「外交」についても、彼は何の経験も知識もない。トランプの外交無知は選挙期間中に大きな話題となったが、おそらく、多くのアメリカの若者が血を流したベトナムがどこにあるかもわからないのではないか。
トランプは「中国にアメリカ人の雇用を奪われている」と叫んで、「就任初日に、中国を為替操作国に認定するよう指示する」ことを打ち出している。さらに、45%もの輸入関税を課すと言及している。
「メキシコの資金負担でメキシコ国境に壁を作る」という馬鹿げた公約は実現不可能だろうが、そのメキシコ製品にも35%の輸入関税を課すと言っている。そうやって世界中を敵に回すのがトランプ流の「外交」だというから笑わせる。
新聞などではプーチンと良好な関係を築いているから米露関係が進展すると言っているが、私はそうは思わない。プーチンがこれまでやったことを見ればわかるが、彼は本質的に戦争したくて仕方がない男なのだ。ロシアが経済的に逼迫している今、プーチンが考えていることは「アメリカとの戦争」による一発逆転である。トランプとプーチンが“手を繋いで仲良し”になるはずがない。
不思議なのは、世界から孤立していこうとするトランプを、アメリカ国民が「レーガンの再来だ」などと持ち上げていることだ。世界でリーダーシップを発揮したレーガンとトランプは比べるべくもないが、私は、トランプを「レーガンの再来」と勘違いしてしまうことこそがアメリカの劣化の証拠だと考えている。

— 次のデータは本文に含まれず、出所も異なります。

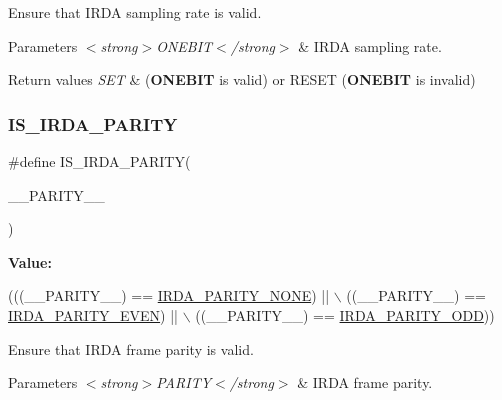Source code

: Ensure that I\+R\+DA sampling rate is valid. 


\begin{DoxyParams}{Parameters}
{\em $<$strong$>$\+O\+N\+E\+B\+I\+T$<$/strong$>$} & I\+R\+DA sampling rate. \\
\hline
\end{DoxyParams}

\begin{DoxyRetVals}{Return values}
{\em S\+ET} & ({\bfseries O\+N\+E\+B\+IT} is valid) or R\+E\+S\+ET ({\bfseries O\+N\+E\+B\+IT} is invalid) \\
\hline
\end{DoxyRetVals}
\mbox{\label{group___i_r_d_a___private___macros_ga21d1f4784a9e003b3195e27b22173e69}} 
\subsubsection{\texorpdfstring{I\+S\+\_\+\+I\+R\+D\+A\+\_\+\+P\+A\+R\+I\+TY}{IS\_IRDA\_PARITY}}
{\footnotesize\ttfamily \#define I\+S\+\_\+\+I\+R\+D\+A\+\_\+\+P\+A\+R\+I\+TY(\begin{DoxyParamCaption}\item[{}]{\+\_\+\+\_\+\+P\+A\+R\+I\+T\+Y\+\_\+\+\_\+ }\end{DoxyParamCaption})}

{\bfseries Value\+:}
\begin{DoxyCode}
(((\_\_PARITY\_\_) == \hyperlink{group___i_r_d_a___parity_ga930d90dc494068f6e8fd34c2008af6c3}{IRDA\_PARITY\_NONE}) || \(\backslash\)
                                    ((\_\_PARITY\_\_) == \hyperlink{group___i_r_d_a___parity_ga1fa76c44ce474adc0d277d849217cc95}{IRDA\_PARITY\_EVEN}) || \(\backslash\)
                                    ((\_\_PARITY\_\_) == \hyperlink{group___i_r_d_a___parity_ga64282fa5873f188bb26429bbc88bf040}{IRDA\_PARITY\_ODD}))
\end{DoxyCode}


Ensure that I\+R\+DA frame parity is valid. 


\begin{DoxyParams}{Parameters}
{\em $<$strong$>$\+P\+A\+R\+I\+T\+Y$<$/strong$>$} & I\+R\+DA frame parity. \\
\hline
\end{DoxyParams}

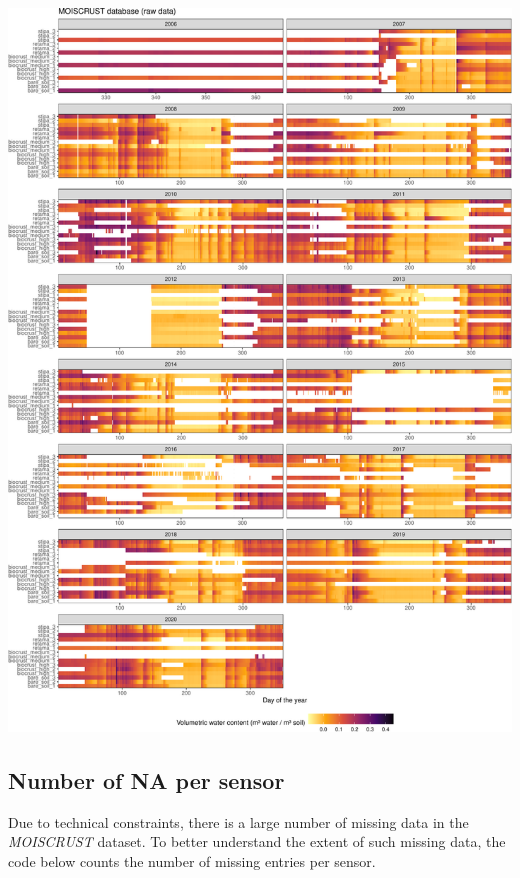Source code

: \documentclass[
  table]{article}
\begin{document}
\includegraphics{moiscrust_files/figure-latex/unnamed-chunk-7-1.pdf}

\hypertarget{number-of-na-per-sensor}{%
\subsection{Number of NA per sensor}\label{number-of-na-per-sensor}}

Due to technical constraints, there is a large number of missing data in
the \emph{MOISCRUST} dataset. To better understand the extent of such
missing data, the code below counts the number of missing entries per
sensor.
\end{document}
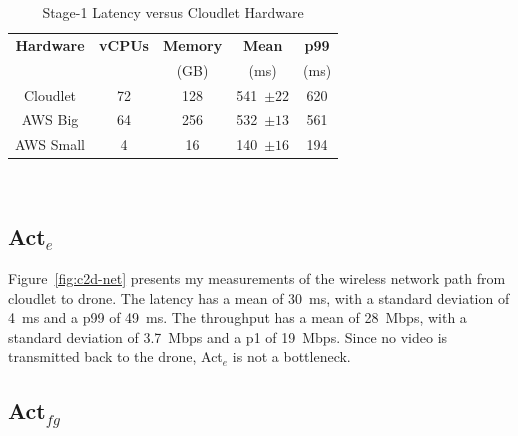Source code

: \begin{table}
\centering
    \begin{tabular}{|c|c|c|c|c|}
    \hline
        \textbf{Hardware} & \textbf{vCPUs} & \textbf{Memory} &\textbf{Mean} &\textbf{p99}\\ & & {(GB)} & {(ms)} & {(ms)} \\
    \hline
        Cloudlet & 72 & 128 & 541~$\pm22$ & 620\\
        AWS Big & 64 & 256 &532~$\pm13$ & 561 \\
        AWS Small & 4 &  16 & 140~$\pm16$ & 194\\
    \hline
    \end{tabular}\\
\caption{Stage-1 Latency versus Cloudlet Hardware}
\label{fig:hwdependence}
\end{table}

\subsection{Act$_e$}
\label{sec:netuplink}

Figure~\ref{fig:c2d-net} presents my measurements of the wireless
network path from cloudlet to drone.  The latency has a mean of 30~ms,
with a standard deviation of 4~ms and a p99 of 49~ms.  The throughput
has a mean of 28~Mbps, with a standard deviation of 3.7~Mbps and a p1
of 19~Mbps.  Since no video is transmitted back to the drone, Act$_e$
is not a bottleneck.

\subsection{Act$_{fg}$}
\label{sec:c2d-drone}

\begingroup
\setlength{\columnsep}{4pt}


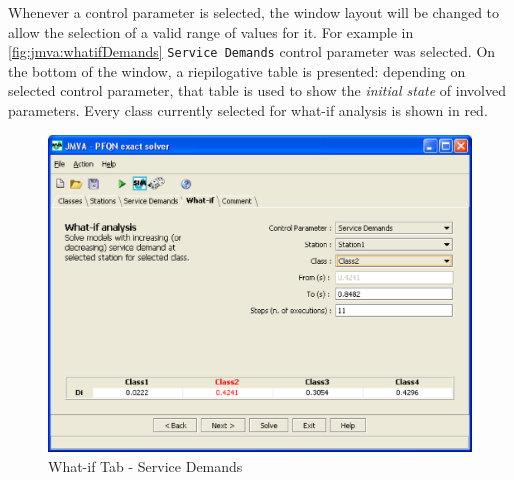 Whenever a control parameter is selected, the window layout will be
changed to allow the selection of a valid range of values for it.
For example in \autoref{fig:jmva:whatifDemands} \texttt{Service
Demands} control parameter was selected. On the bottom of the
window, a riepilogative table is presented: depending on selected
control parameter, that table is used to show the \emph{initial
state} of involved parameters. Every class currently selected for
what-if analysis is shown in red.

\begin{figure}[htbp]
    \begin{center}
        \includegraphics[scale=.5]{img/jmva/whatifDemands}
    \end{center}
    \caption{What-if Tab - Service Demands}
    \label{fig:jmva:whatifDemands}
\end{figure}

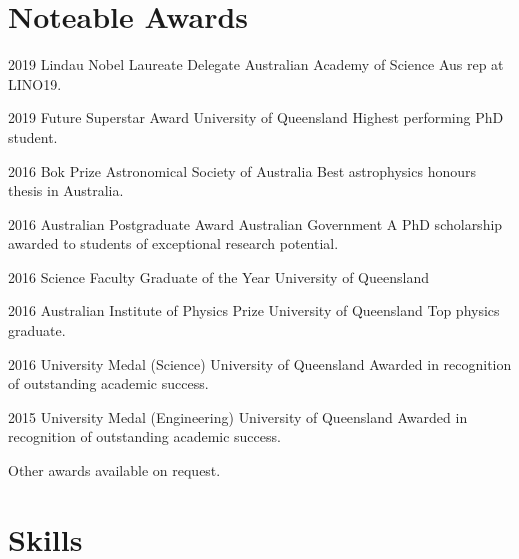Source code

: \documentclass[11pt]{friggeri-cv}
\begin{document}
\section{Noteable Awards}
\begin{entrylist}
	\wentryInline
	{2019} %
	{Lindau Nobel Laureate Delegate}
	{Australian Academy of Science}
	{Aus rep at LINO19.}
\end{entrylist}
\begin{entrylist}
	\wentryInline
	{2019} %
	{Future Superstar Award}
	{University of Queensland}
	{Highest performing PhD student.}
\end{entrylist}
\begin{entrylist}
	\wentryInline
	{2016} %
	{Bok Prize}
	{Astronomical Society of Australia}
	{Best astrophysics honours thesis in Australia.}
\end{entrylist}
\begin{entrylist}
	\wentryInlineSmall
	{2016} %
	{Australian Postgraduate Award}
	{Australian Government}
	{A PhD scholarship awarded to students of exceptional research potential.}
\end{entrylist}
\begin{entrylist}
	\wentryInlineSmall
	{2016} %
	{Science Faculty Graduate of the Year}
	{University of Queensland}
	{}
\end{entrylist}
\begin{entrylist}
	\wentryInline
	{2016} %
	{Australian Institute of Physics Prize}
	{University of Queensland}
	{Top physics graduate.}
\end{entrylist}
\begin{entrylist}
	\wentryInlineSmall
	{2016} %
	{University Medal (Science)}
	{University of Queensland}
	{Awarded in recognition of outstanding academic success.}
\end{entrylist}
\begin{entrylist}
	\wentryInlineSmall
	{2015} %
	{University Medal (Engineering)}
	{University of Queensland}
	{Awarded in recognition of outstanding academic success.}
\end{entrylist}
\vspace{-5mm}

Other awards available on request.

\section{Skills}
\end{document}
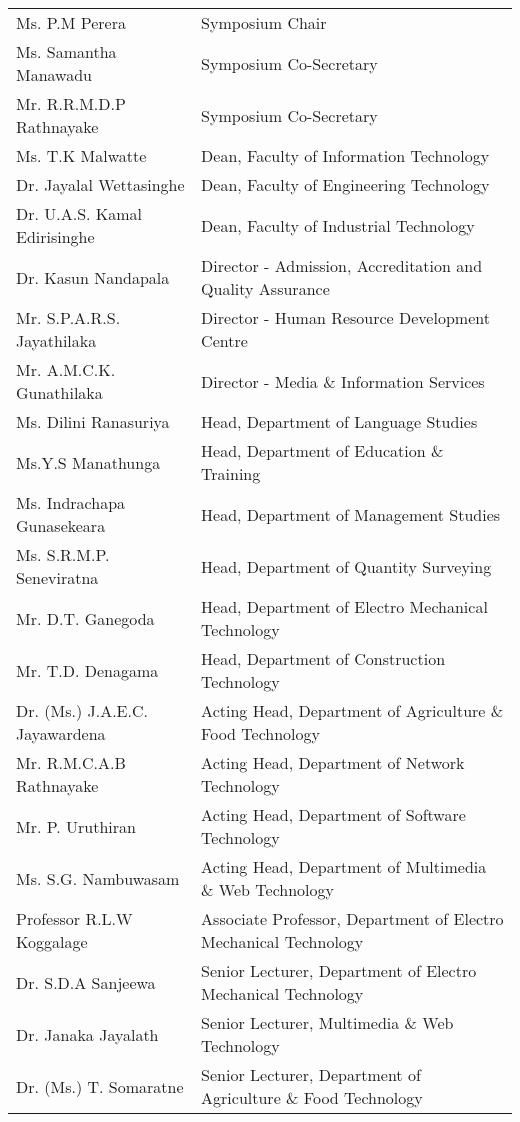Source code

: \begin{longtable}{ L{4.8cm}  L{6.5cm} } 
   
    Ms. P.M Perera & Symposium Chair \\
    Ms. Samantha Manawadu & Symposium Co-Secretary \\
    Mr. R.R.M.D.P Rathnayake & Symposium Co-Secretary \\
    Ms. T.K Malwatte & Dean, Faculty of Information Technology \\
    Dr. Jayalal Wettasinghe & Dean, Faculty of Engineering Technology \\
    Dr. U.A.S. Kamal Edirisinghe & Dean, Faculty of Industrial Technology \\
    Dr. Kasun Nandapala & Director - Admission, Accreditation and Quality Assurance \\
    Mr. S.P.A.R.S. Jayathilaka & Director - Human Resource Development Centre \\
    Mr. A.M.C.K. Gunathilaka & Director - Media \& Information Services \\
    Ms. Dilini Ranasuriya & Head, Department of Language Studies \\
    Ms.Y.S Manathunga & Head, Department of Education \& Training \\
    Ms. Indrachapa Gunasekeara & Head, Department of Management Studies \\
    Ms. S.R.M.P. Seneviratna & Head, Department of Quantity Surveying \\
    Mr. D.T. Ganegoda & Head, Department of Electro Mechanical Technology \\
    Mr. T.D. Denagama & Head, Department of Construction Technology \\
    Dr. (Ms.) J.A.E.C. Jayawardena & Acting Head, Department of Agriculture \& Food Technology \\
    Mr. R.M.C.A.B Rathnayake & Acting Head, Department of Network Technology \\
    Mr. P. Uruthiran & Acting Head, Department of Software Technology \\
    Ms. S.G. Nambuwasam & Acting Head, Department of Multimedia \& Web Technology \\
    Professor R.L.W Koggalage & Associate Professor, Department of Electro Mechanical Technology \\
    Dr. S.D.A Sanjeewa & Senior Lecturer, Department of Electro Mechanical Technology \\
    Dr. Janaka Jayalath & Senior Lecturer, Multimedia \& Web Technology \\
    Dr. (Ms.) T. Somaratne & Senior Lecturer, Department of Agriculture \& Food Technology \\
    

\end{longtable}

強く美しかったケネディの時代のアメリカは、国民もみな素養があり、世界をリードするのはアメリカなのだという自負を持っていた。しかしいまや格差が広がり、麻薬が社会の隅々にまで蔓延し、「アメリカが世界を引っ張っていく」という意識などなくなってしまっている。だから、「自分たちさえよければいい」というトランプに拍手喝采してしまうのだ。